You are viewing a plain text version of this content. The canonical link for it is here.

Posted to dev@arrow.apache.org by Chris Withers <ch...@withers.org> on 2018/04/12 07:22:02 UTC

new user question about cross-language use

Hi All,

Apologies if I'm on the wrong list or struggle to get my question 
across, I'm very new to Arrow, so please point me to the best place if 
there's somewhere better to ask these kinds of questions...

So, in my mind, Arrow provides a single in-memory model that supports 
access from a bunch of different languages/environments (Pandas, Go, 
C++, etc from looking at https://github.com/apache/arrow), which gives 
me hope that, as someone just starting out on a project to go from a 
proprietary C++ trading framework's market data archive to Pandas 
dataframes would be a good way to look and, if things go through arrow 
in the middle, potentially a way for other environments (Go, Julia?) to 
make sure of the same thing.

That left me wondering, however, that if I write a "to arrow" thing is 
C++, how would a Go or Python user then wire things up to get access to 
the Arrow data structures?
Somewhat important bonus point: how would that happen without memory 
copies? (datasets here are many GB is most cases).

cheers,

Chris

Re: new user question about cross-language use

Posted by Wes McKinney <we...@gmail.com>.

hi Chris,

To add to Uwe's e-mail:

> In this case, the sharing is zero-serialization but not zero-copy.
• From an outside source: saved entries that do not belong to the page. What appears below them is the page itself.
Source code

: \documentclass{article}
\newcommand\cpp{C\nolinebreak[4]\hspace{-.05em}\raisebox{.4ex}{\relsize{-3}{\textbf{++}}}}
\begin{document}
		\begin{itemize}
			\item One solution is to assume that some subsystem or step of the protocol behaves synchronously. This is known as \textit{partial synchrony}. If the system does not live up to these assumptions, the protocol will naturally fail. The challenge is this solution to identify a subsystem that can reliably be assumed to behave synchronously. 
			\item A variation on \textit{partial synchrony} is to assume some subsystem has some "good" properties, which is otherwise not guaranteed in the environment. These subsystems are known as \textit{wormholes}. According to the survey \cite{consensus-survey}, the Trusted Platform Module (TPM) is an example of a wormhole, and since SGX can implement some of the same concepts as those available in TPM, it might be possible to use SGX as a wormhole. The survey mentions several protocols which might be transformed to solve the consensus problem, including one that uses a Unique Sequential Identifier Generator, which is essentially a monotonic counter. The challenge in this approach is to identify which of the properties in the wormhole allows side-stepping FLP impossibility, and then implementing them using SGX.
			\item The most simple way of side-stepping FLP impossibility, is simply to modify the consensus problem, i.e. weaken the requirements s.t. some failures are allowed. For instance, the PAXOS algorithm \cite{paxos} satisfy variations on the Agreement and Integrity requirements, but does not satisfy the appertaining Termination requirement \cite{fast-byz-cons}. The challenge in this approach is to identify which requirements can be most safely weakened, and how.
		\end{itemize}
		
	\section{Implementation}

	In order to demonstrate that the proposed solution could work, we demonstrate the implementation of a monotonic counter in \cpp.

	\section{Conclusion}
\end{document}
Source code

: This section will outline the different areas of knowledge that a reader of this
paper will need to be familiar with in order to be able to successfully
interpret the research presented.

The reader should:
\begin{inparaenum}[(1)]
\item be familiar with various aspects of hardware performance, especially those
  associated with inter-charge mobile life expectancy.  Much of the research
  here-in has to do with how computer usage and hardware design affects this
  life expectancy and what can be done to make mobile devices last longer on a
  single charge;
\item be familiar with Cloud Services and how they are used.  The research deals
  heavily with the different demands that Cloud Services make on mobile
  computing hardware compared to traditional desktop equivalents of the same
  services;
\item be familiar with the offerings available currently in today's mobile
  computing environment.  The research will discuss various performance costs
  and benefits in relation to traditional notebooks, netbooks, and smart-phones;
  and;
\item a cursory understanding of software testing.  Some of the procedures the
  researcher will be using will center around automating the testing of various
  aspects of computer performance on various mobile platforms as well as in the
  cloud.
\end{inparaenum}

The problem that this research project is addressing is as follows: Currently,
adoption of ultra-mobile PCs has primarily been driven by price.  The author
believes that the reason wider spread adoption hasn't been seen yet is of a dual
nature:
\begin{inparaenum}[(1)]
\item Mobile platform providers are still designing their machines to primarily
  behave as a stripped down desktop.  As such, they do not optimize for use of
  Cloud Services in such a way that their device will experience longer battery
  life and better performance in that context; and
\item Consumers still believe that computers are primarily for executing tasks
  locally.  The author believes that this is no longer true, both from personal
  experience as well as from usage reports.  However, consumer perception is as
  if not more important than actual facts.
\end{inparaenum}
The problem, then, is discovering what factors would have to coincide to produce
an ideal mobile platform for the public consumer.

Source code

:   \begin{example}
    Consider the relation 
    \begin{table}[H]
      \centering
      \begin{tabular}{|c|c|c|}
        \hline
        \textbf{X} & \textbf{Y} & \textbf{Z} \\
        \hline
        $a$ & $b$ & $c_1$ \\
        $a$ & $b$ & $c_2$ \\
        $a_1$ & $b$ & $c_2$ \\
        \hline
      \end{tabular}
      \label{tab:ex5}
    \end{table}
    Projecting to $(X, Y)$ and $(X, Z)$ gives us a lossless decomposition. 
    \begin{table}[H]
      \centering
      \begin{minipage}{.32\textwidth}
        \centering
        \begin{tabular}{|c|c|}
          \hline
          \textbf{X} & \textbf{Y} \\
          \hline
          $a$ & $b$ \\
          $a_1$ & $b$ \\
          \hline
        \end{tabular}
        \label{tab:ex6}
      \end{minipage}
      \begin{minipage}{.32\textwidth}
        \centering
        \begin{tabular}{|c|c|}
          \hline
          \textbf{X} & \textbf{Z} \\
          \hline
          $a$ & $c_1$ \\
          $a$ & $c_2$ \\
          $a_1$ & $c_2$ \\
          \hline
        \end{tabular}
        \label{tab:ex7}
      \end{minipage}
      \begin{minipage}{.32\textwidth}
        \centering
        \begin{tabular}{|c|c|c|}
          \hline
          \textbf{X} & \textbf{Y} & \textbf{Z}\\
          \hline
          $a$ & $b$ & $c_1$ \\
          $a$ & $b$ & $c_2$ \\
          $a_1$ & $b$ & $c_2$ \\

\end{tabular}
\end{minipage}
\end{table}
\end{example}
This depends. If an implementation supports shared memory, then
zero-copy access is possible. So if you generated data in C++, you
could access it in another C++ program or Python program without
copying it into memory. So if you had a 50GB dataset in Arrow format
on disk, you could access any column, row, or single value without any
deserialization or copying if you are using the C++ libraries (or any
bindings thereof, like C, Python, Ruby, etc.)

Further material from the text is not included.